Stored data
=== Section Start ===

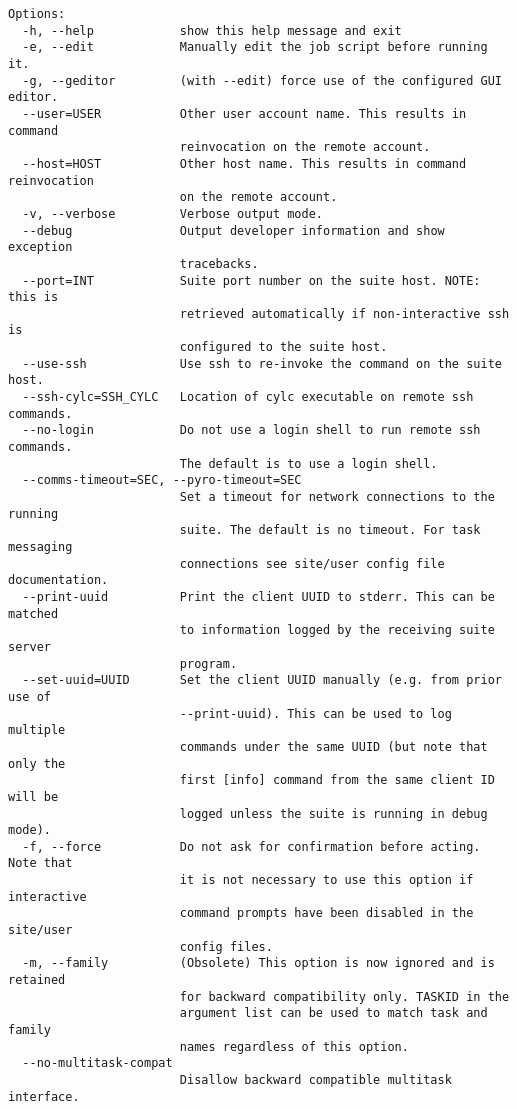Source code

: \begin{lstlisting}
Options:
  -h, --help            show this help message and exit
  -e, --edit            Manually edit the job script before running it.
  -g, --geditor         (with --edit) force use of the configured GUI editor.
  --user=USER           Other user account name. This results in command
                        reinvocation on the remote account.
  --host=HOST           Other host name. This results in command reinvocation
                        on the remote account.
  -v, --verbose         Verbose output mode.
  --debug               Output developer information and show exception
                        tracebacks.
  --port=INT            Suite port number on the suite host. NOTE: this is
                        retrieved automatically if non-interactive ssh is
                        configured to the suite host.
  --use-ssh             Use ssh to re-invoke the command on the suite host.
  --ssh-cylc=SSH_CYLC   Location of cylc executable on remote ssh commands.
  --no-login            Do not use a login shell to run remote ssh commands.
                        The default is to use a login shell.
  --comms-timeout=SEC, --pyro-timeout=SEC
                        Set a timeout for network connections to the running
                        suite. The default is no timeout. For task messaging
                        connections see site/user config file documentation.
  --print-uuid          Print the client UUID to stderr. This can be matched
                        to information logged by the receiving suite server
                        program.
  --set-uuid=UUID       Set the client UUID manually (e.g. from prior use of
                        --print-uuid). This can be used to log multiple
                        commands under the same UUID (but note that only the
                        first [info] command from the same client ID will be
                        logged unless the suite is running in debug mode).
  -f, --force           Do not ask for confirmation before acting. Note that
                        it is not necessary to use this option if interactive
                        command prompts have been disabled in the site/user
                        config files.
  -m, --family          (Obsolete) This option is now ignored and is retained
                        for backward compatibility only. TASKID in the
                        argument list can be used to match task and family
                        names regardless of this option.
  --no-multitask-compat
                        Disallow backward compatible multitask interface.
\end{lstlisting}
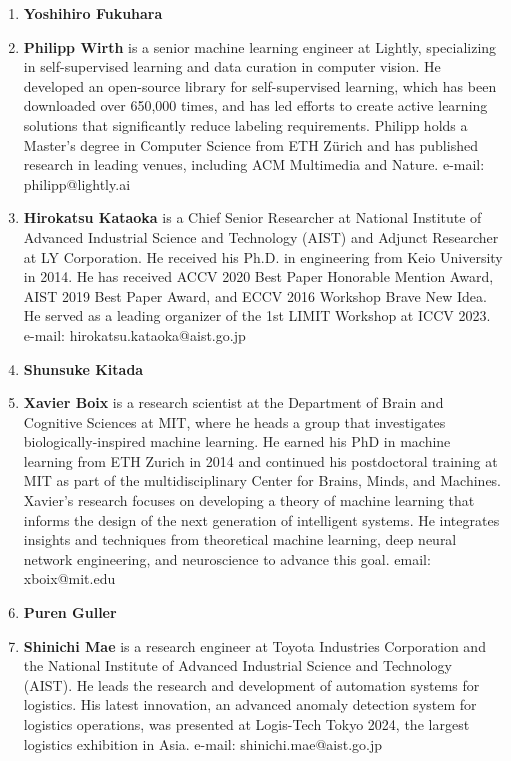 \documentclass{article}
\newcommand{\cYoshi}[1]{{\color{cyan}{#1}}} %
\begin{document}
\begin{enumerate}
    \item {\bf Yoshihiro Fukuhara} \cYoshi{Please write here by yourself.}

    \item {\bf Philipp Wirth} is a senior machine learning engineer at Lightly, specializing in self-supervised learning and data curation in computer vision. He developed an open-source library for self-supervised learning, which has been downloaded over 650,000 times, and has led efforts to create active learning solutions that significantly reduce labeling requirements. Philipp holds a Master’s degree in Computer Science from ETH Zürich and has published research in leading venues, including ACM Multimedia and Nature. e-mail: philipp@lightly.ai

    \item {\bf Hirokatsu Kataoka} is a Chief Senior Researcher at National Institute of Advanced Industrial Science and Technology (AIST) and Adjunct Researcher at LY Corporation. He received his Ph.D. in engineering from Keio University in 2014. He has received ACCV 2020 Best Paper Honorable Mention Award, AIST 2019 Best Paper Award, and ECCV 2016 Workshop Brave New Idea. He served as a leading organizer of the 1st LIMIT Workshop at ICCV 2023. e-mail: hirokatsu.kataoka@aist.go.jp

    \item {\bf Shunsuke Kitada} \cYoshi{Please write here by yourself.}

    \item {\bf Xavier Boix} is a research scientist at the Department of Brain and Cognitive Sciences at MIT, where he heads a group that investigates biologically-inspired machine learning. He earned his PhD in machine learning from ETH Zurich in 2014 and continued his postdoctoral training at MIT as part of the multidisciplinary Center for Brains, Minds, and Machines. Xavier's research focuses on developing a theory of machine learning that informs the design of the next generation of intelligent systems. He integrates insights and techniques from theoretical machine learning, deep neural network engineering, and neuroscience to advance this goal. email: xboix@mit.edu

    \item {\bf Puren Guller} \cYoshi{Please write here by yourself.}

    \item {\bf Shinichi Mae} is a research engineer at Toyota Industries Corporation and the National Institute of Advanced Industrial Science and Technology (AIST). He leads the research and development of automation systems for logistics. His latest innovation, an advanced anomaly detection system for logistics operations, was presented at Logis-Tech Tokyo 2024, the largest logistics exhibition in Asia. e-mail: shinichi.mae@aist.go.jp


\end{enumerate}
\end{document}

=== Section End ===

Exercise details:
What is needed is a verbatim copy of every entry, with the pictures omitted.

Task response:
Source code

: \begin{lstlisting}
Options:
  -h, --help            show this help message and exit
  -e, --edit            Manually edit the job script before running it.
  -g, --geditor         (with --edit) force use of the configured GUI editor.
  --user=USER           Other user account name. This results in command
                        reinvocation on the remote account.
  --host=HOST           Other host name. This results in command reinvocation
                        on the remote account.
  -v, --verbose         Verbose output mode.
  --debug               Output developer information and show exception
                        tracebacks.
  --port=INT            Suite port number on the suite host. NOTE: this is
                        retrieved automatically if non-interactive ssh is
                        configured to the suite host.
  --use-ssh             Use ssh to re-invoke the command on the suite host.
  --ssh-cylc=SSH_CYLC   Location of cylc executable on remote ssh commands.
  --no-login            Do not use a login shell to run remote ssh commands.
                        The default is to use a login shell.
  --comms-timeout=SEC, --pyro-timeout=SEC
                        Set a timeout for network connections to the running
                        suite. The default is no timeout. For task messaging
                        connections see site/user config file documentation.
  --print-uuid          Print the client UUID to stderr. This can be matched
                        to information logged by the receiving suite server
                        program.
  --set-uuid=UUID       Set the client UUID manually (e.g. from prior use of
                        --print-uuid). This can be used to log multiple
                        commands under the same UUID (but note that only the
                        first [info] command from the same client ID will be
                        logged unless the suite is running in debug mode).
  -f, --force           Do not ask for confirmation before acting. Note that
                        it is not necessary to use this option if interactive
                        command prompts have been disabled in the site/user
                        config files.
  -m, --family          (Obsolete) This option is now ignored and is retained
                        for backward compatibility only. TASKID in the
                        argument list can be used to match task and family
                        names regardless of this option.
  --no-multitask-compat
                        Disallow backward compatible multitask interface.
\end{lstlisting}
 \documentclass{article}
\newcommand{\cYoshi}[1]{{\color{cyan}{#1}}} %
\begin{document}
\begin{enumerate}
    \item {\bf Yoshihiro Fukuhara} \cYoshi{Please write here by yourself.}

    \item {\bf Philipp Wirth} is a senior machine learning engineer at Lightly, specializing in self-supervised learning and data curation in computer vision. He developed an open-source library for self-supervised learning, which has been downloaded over 650,000 times, and has led efforts to create active learning solutions that significantly reduce labeling requirements. Philipp holds a Master’s degree in Computer Science from ETH Zürich and has published research in leading venues, including ACM Multimedia and Nature. e-mail: philipp@lightly.ai

    \item {\bf Hirokatsu Kataoka} is a Chief Senior Researcher at National Institute of Advanced Industrial Science and Technology (AIST) and Adjunct Researcher at LY Corporation. He received his Ph.D. in engineering from Keio University in 2014. He has received ACCV 2020 Best Paper Honorable Mention Award, AIST 2019 Best Paper Award, and ECCV 2016 Workshop Brave New Idea. He served as a leading organizer of the 1st LIMIT Workshop at ICCV 2023. e-mail: hirokatsu.kataoka@aist.go.jp

    \item {\bf Shunsuke Kitada} \cYoshi{Please write here by yourself.}

    \item {\bf Xavier Boix} is a research scientist at the Department of Brain and Cognitive Sciences at MIT, where he heads a group that investigates biologically-inspired machine learning. He earned his PhD in machine learning from ETH Zurich in 2014 and continued his postdoctoral training at MIT as part of the multidisciplinary Center for Brains, Minds, and Machines. Xavier's research focuses on developing a theory of machine learning that informs the design of the next generation of intelligent systems. He integrates insights and techniques from theoretical machine learning, deep neural network engineering, and neuroscience to advance this goal. email: xboix@mit.edu

    \item {\bf Puren Guller} \cYoshi{Please write here by yourself.}

    \item {\bf Shinichi Mae} is a research engineer at Toyota Industries Corporation and the National Institute of Advanced Industrial Science and Technology (AIST). He leads the research and development of automation systems for logistics. His latest innovation, an advanced anomaly detection system for logistics operations, was presented at Logis-Tech Tokyo 2024, the largest logistics exhibition in Asia. e-mail: shinichi.mae@aist.go.jp


\end{enumerate}
\end{document}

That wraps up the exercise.